Recomendo também a leitura de uma postagem mais recente sobre os crioulos portugueses de Batávia e Tugu, Indonésia, que pode ser acessada no link: http://easttimorlinguistics.blogspot.com.br/2013/04/os-crioulos-portugueses-de-batavia-e.html.

A Língua Portuguesa na Indonésia

Um tópico interessantíssimo de pesquisa é a situação sociolinguística atual da língua portuguesa na Indonésia, assim como os aspectos da sociohistória das diferentes variedades desta língua no país. Porém, eu percebo que esses temas não vêm despertando interesses nos pesquisadores, acadêmicos e nem em linguistas. 

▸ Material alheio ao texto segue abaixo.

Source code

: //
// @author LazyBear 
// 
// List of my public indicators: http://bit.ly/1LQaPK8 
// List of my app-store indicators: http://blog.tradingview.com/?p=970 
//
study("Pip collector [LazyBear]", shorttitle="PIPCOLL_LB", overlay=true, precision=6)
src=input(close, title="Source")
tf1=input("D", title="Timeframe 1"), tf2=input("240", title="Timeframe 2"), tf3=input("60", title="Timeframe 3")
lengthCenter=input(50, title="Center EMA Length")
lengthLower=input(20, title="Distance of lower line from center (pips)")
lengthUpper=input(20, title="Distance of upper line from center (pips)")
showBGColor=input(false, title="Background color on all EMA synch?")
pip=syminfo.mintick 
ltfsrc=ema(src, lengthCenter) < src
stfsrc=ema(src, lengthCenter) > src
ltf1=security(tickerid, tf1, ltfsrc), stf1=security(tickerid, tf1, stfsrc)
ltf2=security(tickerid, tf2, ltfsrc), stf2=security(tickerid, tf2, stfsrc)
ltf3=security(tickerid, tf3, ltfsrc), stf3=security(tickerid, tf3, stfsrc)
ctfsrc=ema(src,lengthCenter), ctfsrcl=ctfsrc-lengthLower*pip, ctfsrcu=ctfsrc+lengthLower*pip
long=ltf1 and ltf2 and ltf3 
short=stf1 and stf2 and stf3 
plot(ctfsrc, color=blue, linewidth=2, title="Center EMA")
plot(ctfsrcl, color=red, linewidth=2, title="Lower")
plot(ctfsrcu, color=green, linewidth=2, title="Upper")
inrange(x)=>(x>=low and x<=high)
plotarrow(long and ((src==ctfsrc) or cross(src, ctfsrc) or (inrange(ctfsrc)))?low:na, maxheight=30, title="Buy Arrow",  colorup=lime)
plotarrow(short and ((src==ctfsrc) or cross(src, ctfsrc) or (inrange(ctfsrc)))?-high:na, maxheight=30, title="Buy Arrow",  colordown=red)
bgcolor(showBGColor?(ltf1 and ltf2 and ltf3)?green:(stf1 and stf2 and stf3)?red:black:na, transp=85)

Há duas variedades importantes que já foram contempladas em estudos linguísticos, são elas: o português de Tugu e da Ilha  de Flores. A variedade crioula falada em Tugu foi analisada em um estudo clássico de Hugo Schuchardt de 1890, intitulado Uber das Malaioportugiesische von Batavia and Tugu. Kreolische Studien IX. In: Sitzungsberichte d. Wien. Ak. 122, IX, 1-256. Esta monografia original, que estou traduzindo atualmente, pode ser baixada no link que segue:
http://ia600101.us.archive.org/1/items/rosettaproject_mcm_multiple-1/232.pdf.
Já sobre o português da ilha de Flores pouco foi feito. Há um uma breve comunicação disponível no seguinte endereço: http://vsites.unb.br/il/liv/crioul/bec1.htm. Trata-se de uma pequena análise feita por dois falantes nativos da ilha. O próximo post tratá esse texto na íntegra para os leitores do blog.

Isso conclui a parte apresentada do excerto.